Fans of classic cinema, ring the social-media bells, and spread the word: In what might be one of the more memorable movie events of the year, improvisational organist Tom Trenney is returning to Memphis to accompany a revival of the 1923 classic "The Hunchback of Notre Dame," starring Lon Chaney, the silent screen's remarkable "Man of a Thousand Faces."
The movie screens at 7 p.m. Friday, Feb. 8, in the nave, or sanctuary, of St. Mary's Episcopal Cathedral, 700 Poplar, which for one night will be transformed into a movie theater (with pews for seats, of course). The venue couldn't be more appropriate, since much of the movie takes place inside a cathedral, and the hunchbacked Quasimodo's cries of "Sanctuary!" become key to the plot.
Ballyhooed by Universal Pictures as a "Super Jewel" release, in reference to its lavish production values, "The Hunchback of Notre Dame" required the construction of a full-scale reproduction of the facade of Paris' Notre Dame cathedral on the Universal backlot. Often referred to as a horror movie but in fact more a romantic historical melodrama (based on a novel by "Les Miserables" author Victor Hugo), "Hunchback" presents Chaney in one of his most famous roles — and perhaps his most impressively grotesque makeup — as Quasimodo, the title bell-ringer cursed by his tragic deformity and impossible love for the gypsy dancer Esmeralda (Patsy Ruth Miller).
The success of "Hunchback" convinced Chaney and Universal to return to a Hollywoodized version of Paris for the actor's most famous film, "The Phantom of the Opera" (1925). "Hunchback" was revisited in the following decades as a starring vehicle for Charles Laughton, Anthony Quinn and Anthony Hopkins (in a Hallmark Hall of Fame TV movie), and as a 1996 Walt Disney cartoon musical.
The screening marks the second visit to Memphis in recent years for Trenney, a Lincoln, Neb.,-based organist, silent-cinema aficionado and United Church of Christ minister of music.
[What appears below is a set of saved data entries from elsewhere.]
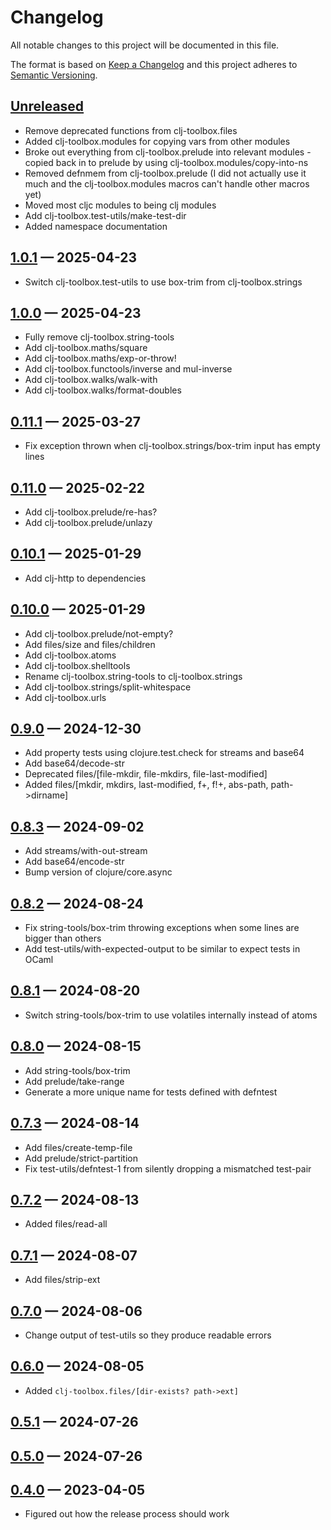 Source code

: # Changelog

All notable changes to this project will be documented in this file.

The format is based on [Keep a Changelog](http://keepachangelog.com)
and this project adheres to [Semantic Versioning](http://semver.org/spec/v2.0.0.html).


## [Unreleased]
* Remove deprecated functions from clj-toolbox.files
* Added clj-toolbox.modules for copying vars from other modules
* Broke out everything from clj-toolbox.prelude into relevant modules - copied back in to prelude by using clj-toolbox.modules/copy-into-ns
* Removed defnmem from clj-toolbox.prelude (I did not actually use it much and the clj-toolbox.modules macros can't handle other macros yet)
* Moved most cljc modules to being clj modules
* Add clj-toolbox.test-utils/make-test-dir
* Added namespace documentation

## [1.0.1] — 2025-04-23
* Switch clj-toolbox.test-utils to use box-trim from clj-toolbox.strings

## [1.0.0] — 2025-04-23
* Fully remove clj-toolbox.string-tools
* Add clj-toolbox.maths/square
* Add clj-toolbox.maths/exp-or-throw!
* Add clj-toolbox.functools/inverse and mul-inverse
* Add clj-toolbox.walks/walk-with
* Add clj-toolbox.walks/format-doubles

## [0.11.1] — 2025-03-27
* Fix exception thrown when clj-toolbox.strings/box-trim input has empty lines

## [0.11.0] — 2025-02-22
* Add clj-toolbox.prelude/re-has?
* Add clj-toolbox.prelude/unlazy

## [0.10.1] — 2025-01-29
* Add clj-http to dependencies

## [0.10.0] — 2025-01-29
* Add clj-toolbox.prelude/not-empty?
* Add files/size and files/children
* Add clj-toolbox.atoms
* Add clj-toolbox.shelltools
* Rename clj-toolbox.string-tools to clj-toolbox.strings
* Add clj-toolbox.strings/split-whitespace
* Add clj-toolbox.urls

## [0.9.0] — 2024-12-30
* Add property tests using clojure.test.check for streams and base64
* Add base64/decode-str
* Deprecated files/[file-mkdir, file-mkdirs, file-last-modified]
* Added files/[mkdir, mkdirs, last-modified, f+, f!+, abs-path, path->dirname]

## [0.8.3] — 2024-09-02
* Add streams/with-out-stream
* Add base64/encode-str
* Bump version of clojure/core.async

## [0.8.2] — 2024-08-24
* Fix string-tools/box-trim throwing exceptions when some lines are bigger than others
* Add test-utils/with-expected-output to be similar to expect tests in OCaml

## [0.8.1] — 2024-08-20
* Switch string-tools/box-trim to use volatiles internally instead of atoms

## [0.8.0] — 2024-08-15
* Add string-tools/box-trim
* Add prelude/take-range
* Generate a more unique name for tests defined with defntest

## [0.7.3] — 2024-08-14
* Add files/create-temp-file
* Add prelude/strict-partition
* Fix test-utils/defntest-1 from silently dropping a mismatched test-pair

## [0.7.2] — 2024-08-13
* Added files/read-all

## [0.7.1] — 2024-08-07
* Add files/strip-ext

## [0.7.0] — 2024-08-06
* Change output of test-utils so they produce readable errors

## [0.6.0] — 2024-08-05
* Added `clj-toolbox.files/[dir-exists? path->ext]`

## [0.5.1] — 2024-07-26

## [0.5.0] — 2024-07-26

## [0.4.0] — 2023-04-05
- Figured out how the release process should work


[0.4.0]: https://github.com/tanelso2/clj-toolbox/compare/0.0.0...0.4.0
[0.5.0]: https://github.com/tanelso2/clj-toolbox/compare/0.4.0...0.5.0
[0.5.1]: https://github.com/tanelso2/clj-toolbox/compare/0.5.0...0.5.1
[0.6.0]: https://github.com/tanelso2/clj-toolbox/compare/0.5.1...0.6.0
[0.7.0]: https://github.com/tanelso2/clj-toolbox/compare/0.6.0...0.7.0
[0.7.1]: https://github.com/tanelso2/clj-toolbox/compare/0.7.0...0.7.1
[0.7.2]: https://github.com/tanelso2/clj-toolbox/compare/0.7.1...0.7.2
[0.7.3]: https://github.com/tanelso2/clj-toolbox/compare/0.7.2...0.7.3
[0.8.0]: https://github.com/tanelso2/clj-toolbox/compare/0.7.3...0.8.0
[0.8.1]: https://github.com/tanelso2/clj-toolbox/compare/0.8.0...0.8.1
[0.8.2]: https://github.com/tanelso2/clj-toolbox/compare/0.8.1...0.8.2
[0.8.3]: https://github.com/tanelso2/clj-toolbox/compare/0.8.2...0.8.3
[0.9.0]: https://github.com/tanelso2/clj-toolbox/compare/0.8.3...0.9.0
[0.10.0]: https://github.com/tanelso2/clj-toolbox/compare/0.9.0...0.10.0
[0.10.1]: https://github.com/tanelso2/clj-toolbox/compare/0.10.0...0.10.1
[0.11.0]: https://github.com/tanelso2/clj-toolbox/compare/0.10.1...0.11.0
[0.11.1]: https://github.com/tanelso2/clj-toolbox/compare/0.11.0...0.11.1
[1.0.0]: https://github.com/tanelso2/clj-toolbox/compare/0.11.1...1.0.0
[1.0.1]: https://github.com/tanelso2/clj-toolbox/compare/1.0.0...1.0.1
[Unreleased]: https://github.com/tanelso2/clj-toolbox/compare/1.0.1...HEAD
In 2011, Trenney accompanied a St. Mary's screening of the 1920 Douglas Fairbanks silent "The Mark of Zorro." The event was a big success, prompting this return engagement for the concert organist.
The St. Mary's screenings are two of several live-music-with-a-movie events held in Memphis in recent years. The Alloy Orchestra of Cambridge, Mass., has accompanied silent films here four times since 2006. Most recently, Alloy performed during a near-sellout October screening of Fritz Lang's "Metropolis" (1927) at the Malco Paradiso.
The "Hunchback" event is presented as part of the St. Mary's concert series. Admission is free. Concessions will be available for purchase, and all ages are welcome. Child care will be available.